BRIEF: Go over the lines below, and when one contains the word "with", copy it.

INFORMATION:
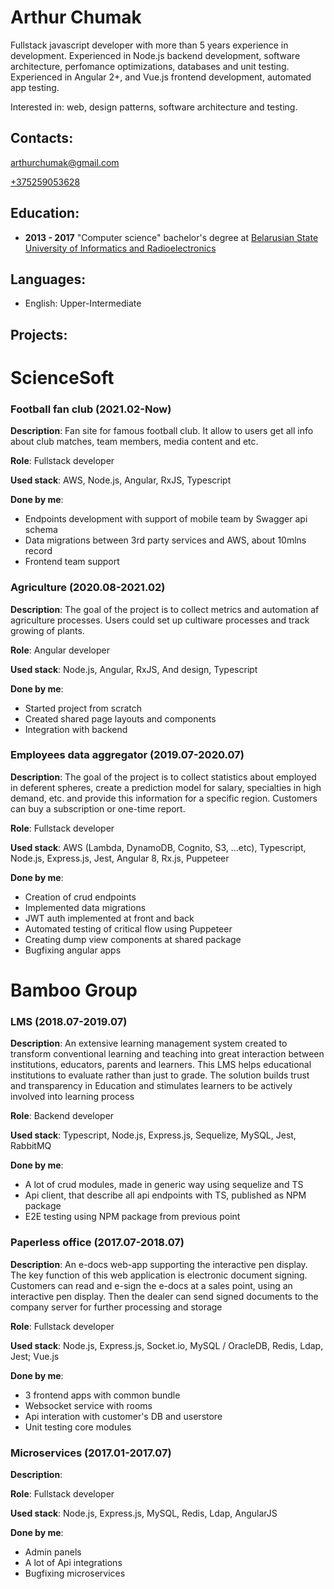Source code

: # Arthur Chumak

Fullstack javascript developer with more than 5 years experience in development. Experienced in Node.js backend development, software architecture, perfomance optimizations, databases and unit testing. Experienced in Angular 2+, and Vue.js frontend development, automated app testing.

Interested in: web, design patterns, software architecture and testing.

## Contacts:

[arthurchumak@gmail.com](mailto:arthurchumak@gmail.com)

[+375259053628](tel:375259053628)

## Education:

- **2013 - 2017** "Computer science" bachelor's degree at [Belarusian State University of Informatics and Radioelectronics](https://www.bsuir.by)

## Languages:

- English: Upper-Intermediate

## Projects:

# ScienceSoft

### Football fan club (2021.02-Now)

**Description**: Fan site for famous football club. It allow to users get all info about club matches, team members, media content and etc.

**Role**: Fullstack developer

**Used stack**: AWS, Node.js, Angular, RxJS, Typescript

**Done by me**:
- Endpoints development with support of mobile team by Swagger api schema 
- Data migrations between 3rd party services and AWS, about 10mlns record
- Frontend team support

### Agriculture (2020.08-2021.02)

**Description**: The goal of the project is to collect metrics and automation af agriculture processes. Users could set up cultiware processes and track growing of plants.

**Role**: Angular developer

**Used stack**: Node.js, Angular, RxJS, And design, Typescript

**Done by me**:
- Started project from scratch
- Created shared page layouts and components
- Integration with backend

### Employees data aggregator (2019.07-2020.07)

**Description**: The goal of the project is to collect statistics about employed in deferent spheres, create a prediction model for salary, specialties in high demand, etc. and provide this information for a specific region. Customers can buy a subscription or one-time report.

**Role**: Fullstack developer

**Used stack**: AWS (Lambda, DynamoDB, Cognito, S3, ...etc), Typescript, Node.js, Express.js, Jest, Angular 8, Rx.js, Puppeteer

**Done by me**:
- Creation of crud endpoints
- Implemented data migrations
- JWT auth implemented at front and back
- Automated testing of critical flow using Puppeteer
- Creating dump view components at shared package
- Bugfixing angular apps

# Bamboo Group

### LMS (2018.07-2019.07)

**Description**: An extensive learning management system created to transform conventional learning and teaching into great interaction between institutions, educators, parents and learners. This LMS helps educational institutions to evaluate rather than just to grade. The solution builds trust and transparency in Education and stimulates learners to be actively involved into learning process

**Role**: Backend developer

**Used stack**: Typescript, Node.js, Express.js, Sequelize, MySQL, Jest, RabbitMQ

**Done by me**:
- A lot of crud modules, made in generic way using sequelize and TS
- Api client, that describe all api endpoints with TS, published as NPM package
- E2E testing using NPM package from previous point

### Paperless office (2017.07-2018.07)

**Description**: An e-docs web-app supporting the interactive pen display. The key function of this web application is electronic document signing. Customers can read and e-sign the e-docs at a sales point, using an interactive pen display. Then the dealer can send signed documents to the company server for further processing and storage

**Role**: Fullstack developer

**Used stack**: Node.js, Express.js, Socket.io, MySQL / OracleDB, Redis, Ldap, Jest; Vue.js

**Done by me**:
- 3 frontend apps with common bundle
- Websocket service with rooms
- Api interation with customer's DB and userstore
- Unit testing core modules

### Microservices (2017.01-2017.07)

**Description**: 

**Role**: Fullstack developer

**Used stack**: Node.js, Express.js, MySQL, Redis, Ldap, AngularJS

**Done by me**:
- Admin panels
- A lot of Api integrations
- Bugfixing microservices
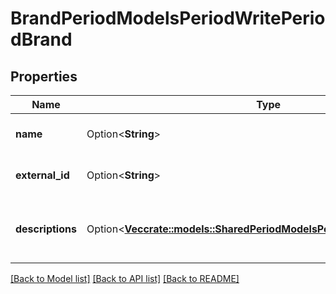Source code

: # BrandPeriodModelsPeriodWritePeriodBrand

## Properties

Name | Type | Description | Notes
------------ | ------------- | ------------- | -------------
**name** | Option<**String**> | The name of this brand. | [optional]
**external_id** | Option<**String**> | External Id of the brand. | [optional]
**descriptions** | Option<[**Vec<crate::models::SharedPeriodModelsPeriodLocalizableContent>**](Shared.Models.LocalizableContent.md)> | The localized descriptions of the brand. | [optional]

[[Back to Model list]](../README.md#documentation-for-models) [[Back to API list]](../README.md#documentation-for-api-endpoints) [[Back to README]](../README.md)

ANSWER FOR THE TASK:
Fullstack javascript developer with more than 5 years experience in development. Experienced in Node.js backend development, software architecture, perfomance optimizations, databases and unit testing. Experienced in Angular 2+, and Vue.js frontend development, automated app testing.
- Endpoints development with support of mobile team by Swagger api schema 
- Integration with backend
- Api client, that describe all api endpoints with TS, published as NPM package
- 3 frontend apps with common bundle
- Websocket service with rooms
- Api interation with customer's DB and userstore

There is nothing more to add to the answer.